Your goal →
Within the listing below, please show every line carrying the string "title".
•••
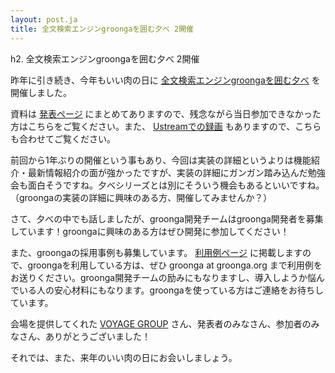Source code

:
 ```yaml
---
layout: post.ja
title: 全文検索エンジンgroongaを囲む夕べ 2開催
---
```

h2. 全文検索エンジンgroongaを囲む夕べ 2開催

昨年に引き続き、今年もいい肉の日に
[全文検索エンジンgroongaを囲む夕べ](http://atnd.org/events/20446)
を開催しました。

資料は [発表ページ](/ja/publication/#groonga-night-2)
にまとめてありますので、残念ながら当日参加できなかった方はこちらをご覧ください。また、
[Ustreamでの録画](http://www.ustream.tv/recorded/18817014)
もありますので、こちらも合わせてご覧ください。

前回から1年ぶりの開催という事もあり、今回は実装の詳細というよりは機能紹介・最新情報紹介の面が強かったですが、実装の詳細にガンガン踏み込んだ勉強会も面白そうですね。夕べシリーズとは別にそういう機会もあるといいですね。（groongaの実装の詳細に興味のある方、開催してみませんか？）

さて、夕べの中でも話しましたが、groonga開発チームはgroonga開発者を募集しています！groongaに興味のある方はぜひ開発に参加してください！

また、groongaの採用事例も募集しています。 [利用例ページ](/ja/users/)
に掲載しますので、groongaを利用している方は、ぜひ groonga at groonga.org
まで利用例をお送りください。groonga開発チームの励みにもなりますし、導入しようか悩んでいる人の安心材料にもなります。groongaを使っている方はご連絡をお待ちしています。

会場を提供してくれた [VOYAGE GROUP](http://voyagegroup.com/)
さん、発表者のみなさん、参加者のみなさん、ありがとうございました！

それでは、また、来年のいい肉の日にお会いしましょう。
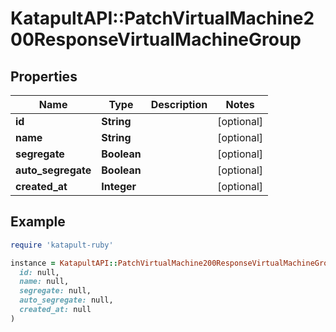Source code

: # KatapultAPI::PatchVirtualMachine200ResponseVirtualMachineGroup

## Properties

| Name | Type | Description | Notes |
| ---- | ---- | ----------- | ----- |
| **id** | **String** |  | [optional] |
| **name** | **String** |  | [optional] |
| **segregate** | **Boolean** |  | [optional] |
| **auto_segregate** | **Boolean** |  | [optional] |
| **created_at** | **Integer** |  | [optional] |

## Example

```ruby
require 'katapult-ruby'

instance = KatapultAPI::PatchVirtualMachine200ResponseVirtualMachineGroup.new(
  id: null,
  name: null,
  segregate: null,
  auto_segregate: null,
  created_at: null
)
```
•••
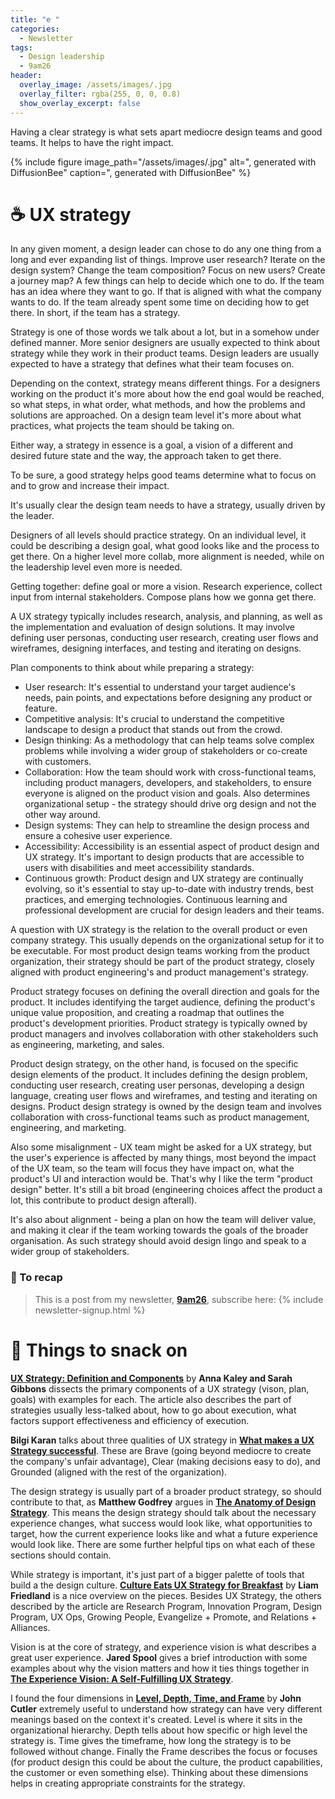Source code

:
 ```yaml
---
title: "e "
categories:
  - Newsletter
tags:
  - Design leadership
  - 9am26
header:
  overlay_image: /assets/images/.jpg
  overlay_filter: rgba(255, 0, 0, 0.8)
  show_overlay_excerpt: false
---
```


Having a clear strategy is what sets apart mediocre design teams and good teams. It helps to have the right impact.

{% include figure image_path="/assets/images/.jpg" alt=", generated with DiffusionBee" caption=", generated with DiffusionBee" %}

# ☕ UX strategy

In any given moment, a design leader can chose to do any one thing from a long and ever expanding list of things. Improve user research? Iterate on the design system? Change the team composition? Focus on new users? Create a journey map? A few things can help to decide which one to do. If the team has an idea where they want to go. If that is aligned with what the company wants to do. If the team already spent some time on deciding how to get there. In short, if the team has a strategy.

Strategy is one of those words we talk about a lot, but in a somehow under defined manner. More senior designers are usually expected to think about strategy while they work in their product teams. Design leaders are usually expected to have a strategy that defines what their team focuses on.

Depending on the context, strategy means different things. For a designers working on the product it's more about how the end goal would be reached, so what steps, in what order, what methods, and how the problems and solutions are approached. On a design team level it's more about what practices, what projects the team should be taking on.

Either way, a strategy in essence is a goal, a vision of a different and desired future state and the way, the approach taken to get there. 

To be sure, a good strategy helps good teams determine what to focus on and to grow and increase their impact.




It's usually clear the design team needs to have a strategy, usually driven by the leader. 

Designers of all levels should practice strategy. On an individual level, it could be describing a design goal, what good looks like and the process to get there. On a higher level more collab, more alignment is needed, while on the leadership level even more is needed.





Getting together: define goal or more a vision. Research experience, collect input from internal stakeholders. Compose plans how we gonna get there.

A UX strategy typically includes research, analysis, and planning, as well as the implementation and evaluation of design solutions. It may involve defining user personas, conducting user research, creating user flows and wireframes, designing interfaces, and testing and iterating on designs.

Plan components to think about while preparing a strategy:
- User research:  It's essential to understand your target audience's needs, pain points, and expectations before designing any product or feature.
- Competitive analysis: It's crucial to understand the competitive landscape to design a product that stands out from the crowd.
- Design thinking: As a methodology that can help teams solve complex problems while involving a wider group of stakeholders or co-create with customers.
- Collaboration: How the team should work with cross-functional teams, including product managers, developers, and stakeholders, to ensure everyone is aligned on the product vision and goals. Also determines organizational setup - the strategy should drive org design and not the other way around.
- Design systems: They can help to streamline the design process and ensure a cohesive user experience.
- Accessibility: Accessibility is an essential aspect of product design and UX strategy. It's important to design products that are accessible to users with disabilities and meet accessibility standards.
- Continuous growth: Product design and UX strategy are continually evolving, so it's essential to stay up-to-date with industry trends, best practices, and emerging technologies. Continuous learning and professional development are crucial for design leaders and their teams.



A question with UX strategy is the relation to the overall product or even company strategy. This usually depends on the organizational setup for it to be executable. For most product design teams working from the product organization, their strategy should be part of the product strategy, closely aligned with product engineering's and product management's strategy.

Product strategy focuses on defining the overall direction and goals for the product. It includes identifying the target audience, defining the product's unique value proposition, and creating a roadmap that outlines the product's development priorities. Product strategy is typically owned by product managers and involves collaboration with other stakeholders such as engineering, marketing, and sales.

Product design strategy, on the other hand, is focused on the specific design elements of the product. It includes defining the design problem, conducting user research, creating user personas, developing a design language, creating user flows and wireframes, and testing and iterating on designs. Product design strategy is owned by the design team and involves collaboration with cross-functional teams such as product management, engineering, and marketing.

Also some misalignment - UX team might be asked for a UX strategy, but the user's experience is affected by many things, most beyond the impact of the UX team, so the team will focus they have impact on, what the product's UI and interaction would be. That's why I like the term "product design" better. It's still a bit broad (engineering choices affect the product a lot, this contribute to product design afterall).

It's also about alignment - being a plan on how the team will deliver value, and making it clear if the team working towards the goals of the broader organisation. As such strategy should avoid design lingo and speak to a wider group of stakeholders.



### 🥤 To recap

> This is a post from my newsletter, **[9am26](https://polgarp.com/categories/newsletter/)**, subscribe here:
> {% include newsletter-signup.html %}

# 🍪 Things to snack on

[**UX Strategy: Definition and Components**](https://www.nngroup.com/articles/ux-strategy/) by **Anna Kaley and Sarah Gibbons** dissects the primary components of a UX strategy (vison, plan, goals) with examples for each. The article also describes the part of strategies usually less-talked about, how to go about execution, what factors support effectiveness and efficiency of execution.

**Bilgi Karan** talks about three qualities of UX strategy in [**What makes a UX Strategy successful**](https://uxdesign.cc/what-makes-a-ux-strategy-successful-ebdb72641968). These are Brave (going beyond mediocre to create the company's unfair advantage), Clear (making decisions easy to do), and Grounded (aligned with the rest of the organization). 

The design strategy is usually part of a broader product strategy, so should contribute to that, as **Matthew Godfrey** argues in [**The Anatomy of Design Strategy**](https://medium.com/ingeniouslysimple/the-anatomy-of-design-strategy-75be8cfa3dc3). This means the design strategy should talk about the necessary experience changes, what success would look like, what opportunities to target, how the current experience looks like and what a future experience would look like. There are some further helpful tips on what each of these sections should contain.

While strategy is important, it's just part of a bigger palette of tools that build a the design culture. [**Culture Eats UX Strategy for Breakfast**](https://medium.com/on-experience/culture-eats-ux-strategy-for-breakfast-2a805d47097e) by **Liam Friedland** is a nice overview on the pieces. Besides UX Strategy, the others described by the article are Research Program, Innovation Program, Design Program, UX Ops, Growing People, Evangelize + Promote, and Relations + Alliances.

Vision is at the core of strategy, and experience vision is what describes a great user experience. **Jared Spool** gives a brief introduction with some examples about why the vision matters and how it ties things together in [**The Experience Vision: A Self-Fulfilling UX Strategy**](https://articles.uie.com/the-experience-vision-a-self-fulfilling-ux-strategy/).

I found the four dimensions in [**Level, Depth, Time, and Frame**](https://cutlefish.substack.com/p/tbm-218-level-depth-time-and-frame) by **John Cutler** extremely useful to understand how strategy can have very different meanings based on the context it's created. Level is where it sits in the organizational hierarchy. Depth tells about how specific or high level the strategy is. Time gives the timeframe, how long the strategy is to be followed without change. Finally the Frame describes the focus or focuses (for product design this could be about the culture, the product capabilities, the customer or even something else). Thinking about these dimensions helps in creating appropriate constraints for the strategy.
•••
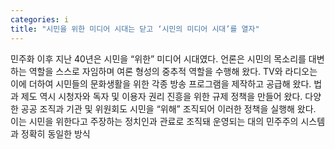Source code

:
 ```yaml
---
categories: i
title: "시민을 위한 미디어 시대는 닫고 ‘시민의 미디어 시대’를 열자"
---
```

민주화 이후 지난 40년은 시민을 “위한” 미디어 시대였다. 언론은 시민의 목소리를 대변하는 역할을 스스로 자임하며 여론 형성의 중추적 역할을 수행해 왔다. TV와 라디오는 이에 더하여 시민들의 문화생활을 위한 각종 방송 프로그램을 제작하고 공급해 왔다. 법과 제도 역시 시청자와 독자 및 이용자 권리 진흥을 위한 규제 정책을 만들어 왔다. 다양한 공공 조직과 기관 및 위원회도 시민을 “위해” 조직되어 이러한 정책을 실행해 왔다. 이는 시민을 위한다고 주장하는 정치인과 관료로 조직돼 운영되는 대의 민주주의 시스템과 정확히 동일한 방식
•••
Exercise result →
title: 全文検索エンジンgroongaを囲む夕べ 2開催
title: "e "
title: "시민을 위한 미디어 시대는 닫고 ‘시민의 미디어 시대’를 열자"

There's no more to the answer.